Mobbing diventa abuso d’ufficio

Roma

Il mobbing del primario nei confronti del suo aiuto fa scattare i reati di maltrattamenti in famiglia e abuso d’ufficio.

La Cassazione (sentenza 40320) accoglie il ricorso di un dirigente medico, progressivamente emarginato dal direttore dell’unità chirurgica presso la quale lavorava. I giudici di merito avevano deciso per il non luogo a procedere nei confronti del “capo” affermando anche l’insussistenza dell’abuso d’ufficio e dei maltrattamenti nei confronti di familiari e conviventi (articolo 572 del Cp), reato ormai esteso, a certe condizioni, ai rapporti di lavoro.

Condizioni che per la Cassazione ci sono. La Suprema corte esclude che tra «professionisti di elevata qualificazione» sia assente la dinamica relazionale supremazia-soggezione psicologica. Anche professionisti di alto livello hanno una forte soggezione nei confronti del superiore che, con le sue scelte, può determinare il loro destino lavorativo. Né il rapporto para-familiare può essere escluso in virtù della grande dimensione dell’ospedale, essendo questo è diviso in reparti e unità operative all’interno dei quali è possibile che esistano relazioni di sudditanza fra direttore e aiuto. Per finire, il mobbing in famiglia non è escluso neppure della possibilità di mettere in atto, dopo avere a lungo subìto, le tutela previste dalla legge.

Per il primario-padrone c’è anche l’abuso d’ufficio (articolo 323 del Cp). La Cassazione ricorda che il Dpr 3/1957 (articolo 13) impone al pubblico dipendente un dovere di collaborazione con tutti i colleghi. Da questa norma, nonostante le riforme e la contrattazione collettiva per la dirigenza medica, la categoria non si è mai “sfilata” non avendo regolato la materia. Nel suo raggio d’azione rientrano quindi le vessazioni del primario.

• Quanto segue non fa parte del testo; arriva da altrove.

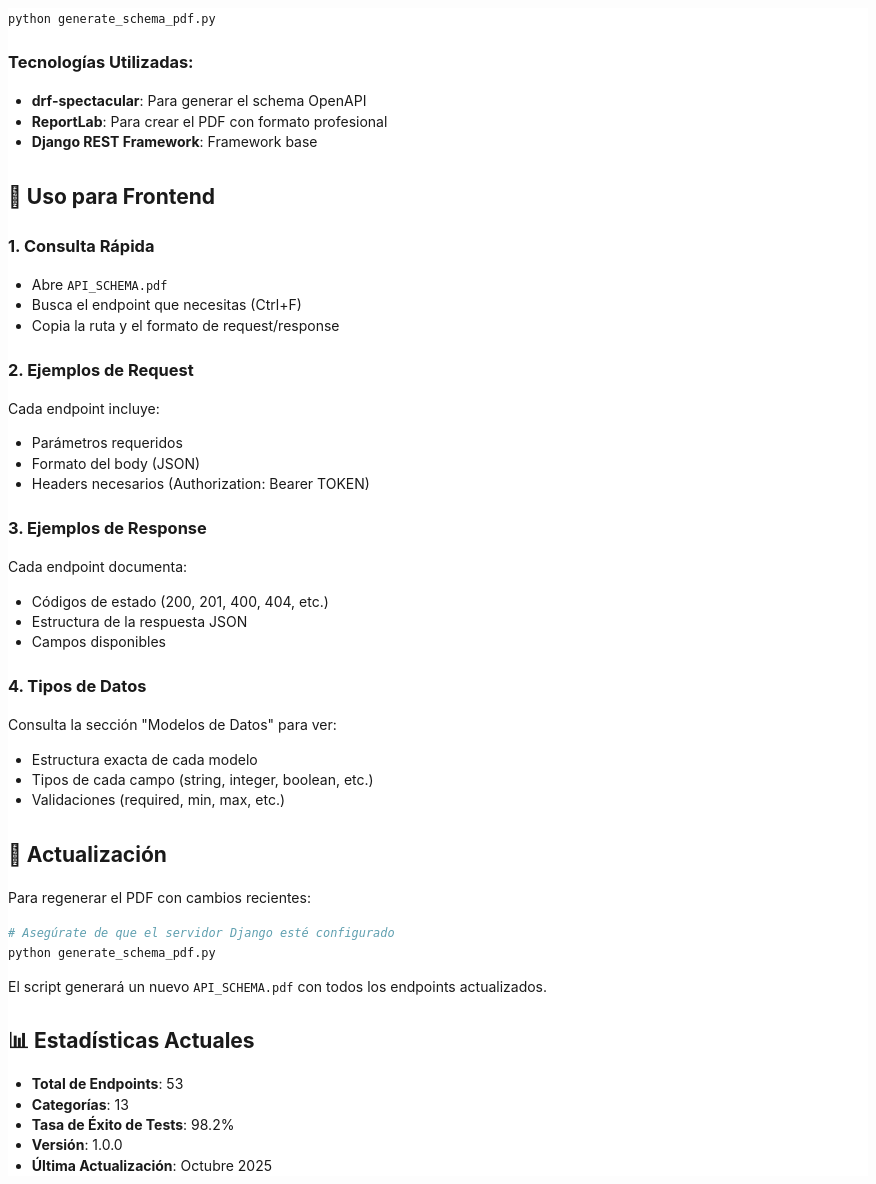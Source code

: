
 ```bash
python generate_schema_pdf.py
```

### Tecnologías Utilizadas:
- **drf-spectacular**: Para generar el schema OpenAPI
- **ReportLab**: Para crear el PDF con formato profesional
- **Django REST Framework**: Framework base

## 📝 Uso para Frontend

### 1. **Consulta Rápida**
- Abre `API_SCHEMA.pdf`
- Busca el endpoint que necesitas (Ctrl+F)
- Copia la ruta y el formato de request/response

### 2. **Ejemplos de Request**

Cada endpoint incluye:
- Parámetros requeridos
- Formato del body (JSON)
- Headers necesarios (Authorization: Bearer TOKEN)

### 3. **Ejemplos de Response**

Cada endpoint documenta:
- Códigos de estado (200, 201, 400, 404, etc.)
- Estructura de la respuesta JSON
- Campos disponibles

### 4. **Tipos de Datos**

Consulta la sección "Modelos de Datos" para ver:
- Estructura exacta de cada modelo
- Tipos de cada campo (string, integer, boolean, etc.)
- Validaciones (required, min, max, etc.)

## 🔄 Actualización

Para regenerar el PDF con cambios recientes:

```bash
# Asegúrate de que el servidor Django esté configurado
python generate_schema_pdf.py
```

El script generará un nuevo `API_SCHEMA.pdf` con todos los endpoints actualizados.

## 📊 Estadísticas Actuales

- **Total de Endpoints**: 53
- **Categorías**: 13
- **Tasa de Éxito de Tests**: 98.2%
- **Versión**: 1.0.0
- **Última Actualización**: Octubre 2025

La Cassazione, discostandosi da un precedente orientamento, ritiene che l’abuso d’ufficio si concretizzi anche con la sola violazione dell’articolo 97 della Costituzione sull’imparzialità della Pa, per la parte in cui vieta al pubblico ufficiale di mettere in atto ingiustificate preferenze o favoritismi. Un dettato costituzionale ritenuto in genere inutilizzabile, per la sua natura programmatica, in un campo come quello penale che impone una tassativa descrizione della norma incriminatrice.